Source material section start

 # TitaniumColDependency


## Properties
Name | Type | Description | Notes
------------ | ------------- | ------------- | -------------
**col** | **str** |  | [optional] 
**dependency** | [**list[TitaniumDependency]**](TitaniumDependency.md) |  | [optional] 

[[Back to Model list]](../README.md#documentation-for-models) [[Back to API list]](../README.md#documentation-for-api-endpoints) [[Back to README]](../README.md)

Source material section end

**Your assignment**: Each entry is to be returned in full, character for character.

**Response to the task**:
 # TitaniumColDependency


## Properties
Name | Type | Description | Notes
------------ | ------------- | ------------- | -------------
**col** | **str** |  | [optional] 
**dependency** | [**list[TitaniumDependency]**](TitaniumDependency.md) |  | [optional] 

[[Back to Model list]](../README.md#documentation-for-models) [[Back to API list]](../README.md#documentation-for-api-endpoints) [[Back to README]](../README.md)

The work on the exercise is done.